Above is my talk about this project, as given at the Graphics Programming Virtual Meetup. If you read the writeup on the implementation of the 2d softbodies, you will have seen that it really served as a prototype for the ideas used in this project. I have not implemented as many different models, just the vehicle chassis, but the framework is in place to do 3d analogs of what I was doing in 2d (bridge truss, cloth). I won’t get as much into the theory, since it is almost entirely the same as the previous project, but now with OpenGL hardware accelerated 3D output.
GENERATING THE MODEL
In the previous project, I generated the models by drawing them out on paper or on a whiteboard, or opened them in GIMP and picked pixel offsets as the X and Y positions of some selected points on the model. I then added the edges between the relevant nodes and that was the model. I could set the spring constants and damping rates, but it was on a per-edge basis so the ability to orchestrate it at a higher level was difficult. It was not at all an efficient process and required a fair amount of time to go from working on paper to having a reasonable model in the program. This does not scale well - designing 3d models this way quickly becomes impractical.
As a result, I had to figure out different tools. I generated the model of the vehicle chassis in Blender – using the mirror modifier and modleing with individual verticies and manually creating edges between them, I was able to get what I think is a reasonable 3d analog to the 2d chassis I had laid out. The OBJ export feature of Blender is a big deal, in this context – it turns out, the way they represent points and edges in the Wavefront OBJ format is almost identical to the approach that I was using – very little conversion was required.
The format has some header information, followed by a list of points – there are a lot more pieces of information that can be included on a per-vertex basis but for my purposes I only needed vertex positions. After the vertex info, there’s a listing of the edges – each edge is specified by two numbers, which are 1-indexed into the list of verticies. Subtracting 1 was the only conversion necessary to get 0-indexed values like I was using.
I used this method to generate the points on the chassis – the suspension links were generated separately. I set up a quick tool to let me iterate through the individual verticies, highlighting them and report the index of the highlighted vertex to the command line – I used this to figure out which of the chassis points should be connected to the wheel anchors by the suspension edges. By enabling GL_PROGRAM_POINT_SIZE, you can set gl_PointSize in your vertex shader to further emphasize the selected vertex.
By treating these as two sets of edges, the chassis links and the suspension links separately, I was able to set up sliders to set the two sets of spring rates and damping constants.
C++ IMPLEMENTATION
Similar to Voraldo 1.0, I used Dear Imgui to do the graphical user interface. As a very flexible drop-in utility, I’ve had a lot of success using it to allow runtime interaction with my OpenGL applications at a higher level than just using SDL’s event system to handle input. One important way this manifests is inputting numbers, strings and other values, because keeping them otherwise would have to be handled on a per-event basis and that becomes very labor intesive - much easier to get this functionality from something at a higher level like dear imgui handles it.

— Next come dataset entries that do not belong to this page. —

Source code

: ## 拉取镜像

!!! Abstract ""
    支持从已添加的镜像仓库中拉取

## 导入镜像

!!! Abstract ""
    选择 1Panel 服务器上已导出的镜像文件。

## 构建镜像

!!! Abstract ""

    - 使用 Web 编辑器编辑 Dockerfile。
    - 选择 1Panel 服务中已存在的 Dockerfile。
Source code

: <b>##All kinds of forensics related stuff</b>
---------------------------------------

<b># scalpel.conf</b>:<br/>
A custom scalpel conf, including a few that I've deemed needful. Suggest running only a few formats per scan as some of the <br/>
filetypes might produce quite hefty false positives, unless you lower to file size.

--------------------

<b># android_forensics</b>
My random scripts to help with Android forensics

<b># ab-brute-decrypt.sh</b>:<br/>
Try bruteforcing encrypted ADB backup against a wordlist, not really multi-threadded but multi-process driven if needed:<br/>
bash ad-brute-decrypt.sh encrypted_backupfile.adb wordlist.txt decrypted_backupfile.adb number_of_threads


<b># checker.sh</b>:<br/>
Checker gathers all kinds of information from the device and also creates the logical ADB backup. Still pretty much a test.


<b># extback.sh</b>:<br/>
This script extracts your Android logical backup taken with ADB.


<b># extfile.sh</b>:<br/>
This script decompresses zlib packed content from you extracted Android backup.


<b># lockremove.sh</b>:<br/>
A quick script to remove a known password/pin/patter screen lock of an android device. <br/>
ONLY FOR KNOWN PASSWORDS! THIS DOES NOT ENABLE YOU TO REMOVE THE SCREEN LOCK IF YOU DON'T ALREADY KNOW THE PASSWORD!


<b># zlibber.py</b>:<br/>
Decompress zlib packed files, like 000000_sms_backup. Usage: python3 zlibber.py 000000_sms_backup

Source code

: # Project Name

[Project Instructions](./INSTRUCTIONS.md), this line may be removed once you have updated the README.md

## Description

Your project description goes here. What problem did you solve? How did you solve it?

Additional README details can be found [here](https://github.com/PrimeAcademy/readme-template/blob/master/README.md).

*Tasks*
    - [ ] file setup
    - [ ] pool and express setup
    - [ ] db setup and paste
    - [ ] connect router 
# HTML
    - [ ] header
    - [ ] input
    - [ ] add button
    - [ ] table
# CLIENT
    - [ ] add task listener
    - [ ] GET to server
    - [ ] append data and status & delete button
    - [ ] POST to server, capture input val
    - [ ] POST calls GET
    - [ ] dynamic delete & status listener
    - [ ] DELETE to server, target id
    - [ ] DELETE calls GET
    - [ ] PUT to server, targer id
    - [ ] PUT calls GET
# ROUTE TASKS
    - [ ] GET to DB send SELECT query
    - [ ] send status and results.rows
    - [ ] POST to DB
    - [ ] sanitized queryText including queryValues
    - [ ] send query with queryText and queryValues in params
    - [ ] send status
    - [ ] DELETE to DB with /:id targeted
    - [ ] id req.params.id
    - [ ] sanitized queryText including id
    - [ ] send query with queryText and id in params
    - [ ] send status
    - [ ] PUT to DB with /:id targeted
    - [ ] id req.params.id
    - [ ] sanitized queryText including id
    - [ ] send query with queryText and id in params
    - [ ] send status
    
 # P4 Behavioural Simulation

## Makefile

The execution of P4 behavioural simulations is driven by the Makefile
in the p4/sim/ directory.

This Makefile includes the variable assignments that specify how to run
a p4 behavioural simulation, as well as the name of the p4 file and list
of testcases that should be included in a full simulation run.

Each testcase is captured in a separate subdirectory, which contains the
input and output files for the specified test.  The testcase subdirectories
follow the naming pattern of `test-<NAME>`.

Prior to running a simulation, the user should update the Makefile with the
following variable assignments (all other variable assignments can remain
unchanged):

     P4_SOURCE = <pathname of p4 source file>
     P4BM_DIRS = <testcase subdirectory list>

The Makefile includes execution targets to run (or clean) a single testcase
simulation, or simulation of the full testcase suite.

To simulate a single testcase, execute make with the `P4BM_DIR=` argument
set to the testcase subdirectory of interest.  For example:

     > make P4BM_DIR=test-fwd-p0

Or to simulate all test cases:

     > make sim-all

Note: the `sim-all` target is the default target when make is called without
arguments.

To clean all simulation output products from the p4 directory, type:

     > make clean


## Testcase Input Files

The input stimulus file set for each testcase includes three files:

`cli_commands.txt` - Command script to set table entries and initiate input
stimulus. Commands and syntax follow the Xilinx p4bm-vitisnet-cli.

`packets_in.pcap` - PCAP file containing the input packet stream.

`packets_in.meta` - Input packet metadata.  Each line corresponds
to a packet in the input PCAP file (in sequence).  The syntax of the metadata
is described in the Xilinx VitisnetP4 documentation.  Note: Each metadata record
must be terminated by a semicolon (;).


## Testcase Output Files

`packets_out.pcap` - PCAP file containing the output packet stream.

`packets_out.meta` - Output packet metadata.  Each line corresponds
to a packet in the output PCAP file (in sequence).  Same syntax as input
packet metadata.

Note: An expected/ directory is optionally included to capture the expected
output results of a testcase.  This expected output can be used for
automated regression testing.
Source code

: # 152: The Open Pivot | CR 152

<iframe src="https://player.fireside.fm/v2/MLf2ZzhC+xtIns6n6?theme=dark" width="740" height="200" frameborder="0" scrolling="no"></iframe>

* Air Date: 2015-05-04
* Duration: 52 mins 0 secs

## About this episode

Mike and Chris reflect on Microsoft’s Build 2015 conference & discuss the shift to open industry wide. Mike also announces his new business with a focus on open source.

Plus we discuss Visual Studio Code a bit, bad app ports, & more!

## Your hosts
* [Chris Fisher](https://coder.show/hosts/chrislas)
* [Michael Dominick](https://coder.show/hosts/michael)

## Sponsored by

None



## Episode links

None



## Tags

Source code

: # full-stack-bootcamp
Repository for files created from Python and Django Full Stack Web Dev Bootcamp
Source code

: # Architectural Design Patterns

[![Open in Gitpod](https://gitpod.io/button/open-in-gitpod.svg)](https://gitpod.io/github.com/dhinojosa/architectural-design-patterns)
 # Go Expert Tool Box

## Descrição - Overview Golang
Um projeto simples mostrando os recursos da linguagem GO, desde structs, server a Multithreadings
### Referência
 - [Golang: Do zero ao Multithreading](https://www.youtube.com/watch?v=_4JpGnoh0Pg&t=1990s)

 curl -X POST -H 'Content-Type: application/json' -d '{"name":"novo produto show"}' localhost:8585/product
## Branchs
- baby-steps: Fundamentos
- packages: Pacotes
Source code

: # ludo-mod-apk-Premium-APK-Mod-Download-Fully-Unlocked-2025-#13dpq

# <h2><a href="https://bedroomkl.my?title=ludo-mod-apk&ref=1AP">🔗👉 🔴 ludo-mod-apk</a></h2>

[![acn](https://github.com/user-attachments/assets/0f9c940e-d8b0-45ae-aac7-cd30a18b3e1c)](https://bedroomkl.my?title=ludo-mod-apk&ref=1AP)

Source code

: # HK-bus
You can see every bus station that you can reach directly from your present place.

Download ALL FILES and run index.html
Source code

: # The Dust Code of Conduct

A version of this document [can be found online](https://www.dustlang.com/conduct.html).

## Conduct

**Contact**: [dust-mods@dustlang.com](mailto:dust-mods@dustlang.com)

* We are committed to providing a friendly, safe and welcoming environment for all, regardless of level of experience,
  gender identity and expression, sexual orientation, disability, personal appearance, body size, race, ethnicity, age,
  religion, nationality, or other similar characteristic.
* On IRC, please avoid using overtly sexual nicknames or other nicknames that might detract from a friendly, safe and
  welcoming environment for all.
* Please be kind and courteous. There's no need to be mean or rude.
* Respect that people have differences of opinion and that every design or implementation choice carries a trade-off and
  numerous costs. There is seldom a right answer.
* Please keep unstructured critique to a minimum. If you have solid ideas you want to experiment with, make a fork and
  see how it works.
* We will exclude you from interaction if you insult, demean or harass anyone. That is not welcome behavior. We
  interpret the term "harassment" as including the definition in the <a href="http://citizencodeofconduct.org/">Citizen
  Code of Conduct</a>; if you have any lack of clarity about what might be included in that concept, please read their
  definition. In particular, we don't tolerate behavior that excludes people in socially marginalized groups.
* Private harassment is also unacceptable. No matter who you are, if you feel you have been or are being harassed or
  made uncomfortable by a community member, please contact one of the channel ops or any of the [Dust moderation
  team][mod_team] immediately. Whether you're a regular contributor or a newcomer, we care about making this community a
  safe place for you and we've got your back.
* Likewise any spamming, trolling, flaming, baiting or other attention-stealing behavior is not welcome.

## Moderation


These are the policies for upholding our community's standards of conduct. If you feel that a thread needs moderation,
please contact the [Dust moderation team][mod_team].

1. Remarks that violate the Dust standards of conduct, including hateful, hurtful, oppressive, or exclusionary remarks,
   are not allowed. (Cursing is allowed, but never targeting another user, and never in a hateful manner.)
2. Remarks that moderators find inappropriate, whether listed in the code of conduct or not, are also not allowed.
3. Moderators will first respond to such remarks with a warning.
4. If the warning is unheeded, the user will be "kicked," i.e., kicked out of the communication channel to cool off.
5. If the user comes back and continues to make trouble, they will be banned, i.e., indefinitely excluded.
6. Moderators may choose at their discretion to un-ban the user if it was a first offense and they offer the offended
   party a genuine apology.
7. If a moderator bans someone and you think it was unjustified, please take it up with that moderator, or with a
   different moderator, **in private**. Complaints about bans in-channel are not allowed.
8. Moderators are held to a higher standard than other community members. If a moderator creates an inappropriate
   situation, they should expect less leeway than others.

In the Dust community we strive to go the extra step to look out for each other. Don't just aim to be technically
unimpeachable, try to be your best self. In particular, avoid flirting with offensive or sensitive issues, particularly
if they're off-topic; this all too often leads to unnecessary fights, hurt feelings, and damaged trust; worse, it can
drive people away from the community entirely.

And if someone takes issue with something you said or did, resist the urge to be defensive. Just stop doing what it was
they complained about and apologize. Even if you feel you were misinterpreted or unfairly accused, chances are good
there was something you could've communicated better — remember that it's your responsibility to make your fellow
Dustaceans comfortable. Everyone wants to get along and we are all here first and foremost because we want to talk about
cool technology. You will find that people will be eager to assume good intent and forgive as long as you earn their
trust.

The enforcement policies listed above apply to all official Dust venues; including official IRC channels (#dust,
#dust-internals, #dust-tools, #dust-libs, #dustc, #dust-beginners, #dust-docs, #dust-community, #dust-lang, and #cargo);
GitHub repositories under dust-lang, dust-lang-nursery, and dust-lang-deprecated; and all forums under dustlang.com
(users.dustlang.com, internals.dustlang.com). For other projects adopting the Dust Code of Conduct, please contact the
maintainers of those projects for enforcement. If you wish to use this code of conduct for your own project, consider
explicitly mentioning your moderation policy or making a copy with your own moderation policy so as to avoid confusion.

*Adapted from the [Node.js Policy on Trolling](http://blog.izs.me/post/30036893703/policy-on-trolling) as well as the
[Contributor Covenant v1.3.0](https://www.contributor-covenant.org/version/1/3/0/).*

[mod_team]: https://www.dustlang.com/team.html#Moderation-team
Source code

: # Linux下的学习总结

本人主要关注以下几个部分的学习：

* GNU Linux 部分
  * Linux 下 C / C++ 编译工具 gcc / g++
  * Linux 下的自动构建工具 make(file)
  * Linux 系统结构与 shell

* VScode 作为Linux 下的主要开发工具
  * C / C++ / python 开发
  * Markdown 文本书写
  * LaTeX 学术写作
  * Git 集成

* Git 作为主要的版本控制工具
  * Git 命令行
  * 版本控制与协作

My softbody update is very similar to the 2d version - I decided to make a change to double precision vectors in an effort to make a more stable system (I haven't seen much difference in this particular case). The primary differences are in the rendering method - for details on the simulation, see the other writeup. Each frame, after the update is computed, the current vertex positions are cast as floats and sent in a batch to the GPU to be used as position vertex attributes. I am rendering these lines twice, with different line widths, in order to achieve the thin black outline around all the segments. I find this helps delineate between lines that would otherwise be over top of lines exactly the same color (vs having no distinction between those neighboring fragments).
The wheel's positions, again, are displaced by perlin noise. By doing this, I can have smooth movement, and using the sliders in the interface I can scale the amplitude and change the frequency of how this noise function is evaluated. The offsets are only applied perpendicular to the XZ plane - I added some points rendered in a grid, using this same offset, to help visualize where this perlin noise 'ground' would be.
Since this was written, I have figured out OpenGL SSBOs for my physarum sim project, and given the parallelizability of this approach I want to return to this to do the computation directly on the GPU once I have some more experience with these and can get my mind around handling the data this way.
UPDATE (6/29/2020): I went through and figured out how to multithread the update function. However, I actually saw a slowdown when running the threaded update versus the unthreaded update. My working theory is that with the limited number of points (about 10, which is very small, and really not that much work is done for each point) that are involved in each thread's update, the overhead of creating and joining threads is actually greater than the speedup that you would see. I could be mistaken, but this is what I think is happening.